_What to do_
Only one stretch of the data below is wanted: the lines starting at the one with "### :beetle: Bug Fixes" and ending at the one with "1. [fix(react): fix ReactComponentPropsByPathValue", both included, given again exactly.

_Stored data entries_
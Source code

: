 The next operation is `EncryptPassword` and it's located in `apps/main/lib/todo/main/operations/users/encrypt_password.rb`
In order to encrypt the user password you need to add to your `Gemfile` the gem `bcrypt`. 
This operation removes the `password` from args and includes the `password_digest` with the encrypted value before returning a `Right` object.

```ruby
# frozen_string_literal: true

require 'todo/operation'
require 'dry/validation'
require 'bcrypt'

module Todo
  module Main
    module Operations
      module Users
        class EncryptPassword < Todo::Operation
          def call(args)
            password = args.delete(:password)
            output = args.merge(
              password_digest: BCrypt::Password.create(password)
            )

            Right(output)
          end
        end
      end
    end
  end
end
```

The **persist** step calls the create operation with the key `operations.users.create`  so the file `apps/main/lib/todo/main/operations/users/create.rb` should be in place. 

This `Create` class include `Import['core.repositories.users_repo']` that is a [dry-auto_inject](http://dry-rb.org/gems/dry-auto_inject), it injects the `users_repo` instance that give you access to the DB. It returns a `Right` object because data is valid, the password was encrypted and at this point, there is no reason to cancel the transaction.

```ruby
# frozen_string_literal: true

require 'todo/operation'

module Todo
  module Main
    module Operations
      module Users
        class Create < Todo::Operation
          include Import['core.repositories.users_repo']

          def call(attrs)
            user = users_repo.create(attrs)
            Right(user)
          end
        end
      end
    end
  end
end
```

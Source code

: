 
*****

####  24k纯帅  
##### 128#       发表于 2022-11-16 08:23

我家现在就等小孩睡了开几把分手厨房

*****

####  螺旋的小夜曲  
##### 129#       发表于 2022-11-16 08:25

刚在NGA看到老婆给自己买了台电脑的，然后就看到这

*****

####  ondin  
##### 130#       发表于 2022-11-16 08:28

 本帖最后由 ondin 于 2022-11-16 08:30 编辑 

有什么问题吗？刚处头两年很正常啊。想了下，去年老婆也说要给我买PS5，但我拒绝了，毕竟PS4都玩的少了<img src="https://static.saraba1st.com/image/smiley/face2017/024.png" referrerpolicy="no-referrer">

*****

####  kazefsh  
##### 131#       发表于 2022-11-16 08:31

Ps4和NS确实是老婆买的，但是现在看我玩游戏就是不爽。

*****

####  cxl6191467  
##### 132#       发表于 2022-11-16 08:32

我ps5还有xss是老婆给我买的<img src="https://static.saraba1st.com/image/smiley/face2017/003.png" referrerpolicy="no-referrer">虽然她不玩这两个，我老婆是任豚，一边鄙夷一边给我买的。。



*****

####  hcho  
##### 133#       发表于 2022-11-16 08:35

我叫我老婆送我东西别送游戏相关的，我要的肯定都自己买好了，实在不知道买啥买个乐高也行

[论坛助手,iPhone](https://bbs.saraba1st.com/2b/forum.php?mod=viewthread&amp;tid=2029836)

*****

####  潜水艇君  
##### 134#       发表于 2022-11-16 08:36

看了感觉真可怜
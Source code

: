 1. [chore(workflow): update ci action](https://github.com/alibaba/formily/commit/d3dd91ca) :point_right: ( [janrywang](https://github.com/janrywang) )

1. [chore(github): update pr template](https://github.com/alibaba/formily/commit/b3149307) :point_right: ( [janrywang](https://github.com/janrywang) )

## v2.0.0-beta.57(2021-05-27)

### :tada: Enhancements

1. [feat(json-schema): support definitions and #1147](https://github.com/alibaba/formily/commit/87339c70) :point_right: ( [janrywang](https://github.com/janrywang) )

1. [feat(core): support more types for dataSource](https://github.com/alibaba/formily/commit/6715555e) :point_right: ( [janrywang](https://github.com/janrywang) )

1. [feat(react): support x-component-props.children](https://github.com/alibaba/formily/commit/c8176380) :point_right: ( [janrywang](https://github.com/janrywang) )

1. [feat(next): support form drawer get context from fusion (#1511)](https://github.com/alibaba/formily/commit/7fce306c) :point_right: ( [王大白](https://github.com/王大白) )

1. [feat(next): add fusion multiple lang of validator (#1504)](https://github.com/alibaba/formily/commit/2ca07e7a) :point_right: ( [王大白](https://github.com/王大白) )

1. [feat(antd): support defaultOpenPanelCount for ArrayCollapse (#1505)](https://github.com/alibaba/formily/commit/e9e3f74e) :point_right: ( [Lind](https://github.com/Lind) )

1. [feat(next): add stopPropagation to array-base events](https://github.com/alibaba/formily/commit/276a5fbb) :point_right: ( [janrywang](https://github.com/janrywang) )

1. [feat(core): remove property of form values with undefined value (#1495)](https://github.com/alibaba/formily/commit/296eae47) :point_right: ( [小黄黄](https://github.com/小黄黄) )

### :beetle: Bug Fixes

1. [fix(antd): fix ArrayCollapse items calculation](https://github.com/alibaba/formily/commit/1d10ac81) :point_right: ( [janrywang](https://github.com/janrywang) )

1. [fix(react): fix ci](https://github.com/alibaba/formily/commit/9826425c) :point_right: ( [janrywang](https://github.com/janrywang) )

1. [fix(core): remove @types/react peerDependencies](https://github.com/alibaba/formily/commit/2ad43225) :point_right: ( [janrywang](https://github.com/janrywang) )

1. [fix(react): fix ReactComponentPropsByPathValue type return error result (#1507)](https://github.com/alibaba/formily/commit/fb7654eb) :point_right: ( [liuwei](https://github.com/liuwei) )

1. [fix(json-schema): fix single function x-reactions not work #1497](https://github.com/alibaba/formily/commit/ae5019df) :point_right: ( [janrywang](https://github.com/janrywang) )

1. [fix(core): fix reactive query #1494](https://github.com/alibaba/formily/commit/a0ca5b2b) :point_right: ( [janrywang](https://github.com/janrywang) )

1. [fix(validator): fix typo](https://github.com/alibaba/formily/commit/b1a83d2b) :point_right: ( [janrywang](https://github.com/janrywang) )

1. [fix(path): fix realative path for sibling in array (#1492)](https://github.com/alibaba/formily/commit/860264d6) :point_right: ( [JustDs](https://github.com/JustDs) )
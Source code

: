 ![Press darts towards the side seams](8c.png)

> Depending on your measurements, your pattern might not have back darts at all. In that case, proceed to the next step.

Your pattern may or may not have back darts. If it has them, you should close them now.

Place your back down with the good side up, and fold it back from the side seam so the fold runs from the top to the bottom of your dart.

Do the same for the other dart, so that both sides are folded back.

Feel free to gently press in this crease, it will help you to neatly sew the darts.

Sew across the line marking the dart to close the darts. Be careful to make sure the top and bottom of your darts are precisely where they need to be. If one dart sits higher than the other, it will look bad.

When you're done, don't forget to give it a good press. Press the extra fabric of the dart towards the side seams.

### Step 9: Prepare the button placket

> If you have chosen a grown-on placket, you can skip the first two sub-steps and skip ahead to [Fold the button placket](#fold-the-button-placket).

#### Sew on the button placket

_Exercise response_
### :beetle: Bug Fixes

1. [fix(antd): fix ArrayCollapse items calculation](https://github.com/alibaba/formily/commit/1d10ac81) :point_right: ( [janrywang](https://github.com/janrywang) )

1. [fix(react): fix ci](https://github.com/alibaba/formily/commit/9826425c) :point_right: ( [janrywang](https://github.com/janrywang) )

1. [fix(core): remove @types/react peerDependencies](https://github.com/alibaba/formily/commit/2ad43225) :point_right: ( [janrywang](https://github.com/janrywang) )

1. [fix(react): fix ReactComponentPropsByPathValue type return error result (#1507)](https://github.com/alibaba/formily/commit/fb7654eb) :point_right: ( [liuwei](https://github.com/liuwei) )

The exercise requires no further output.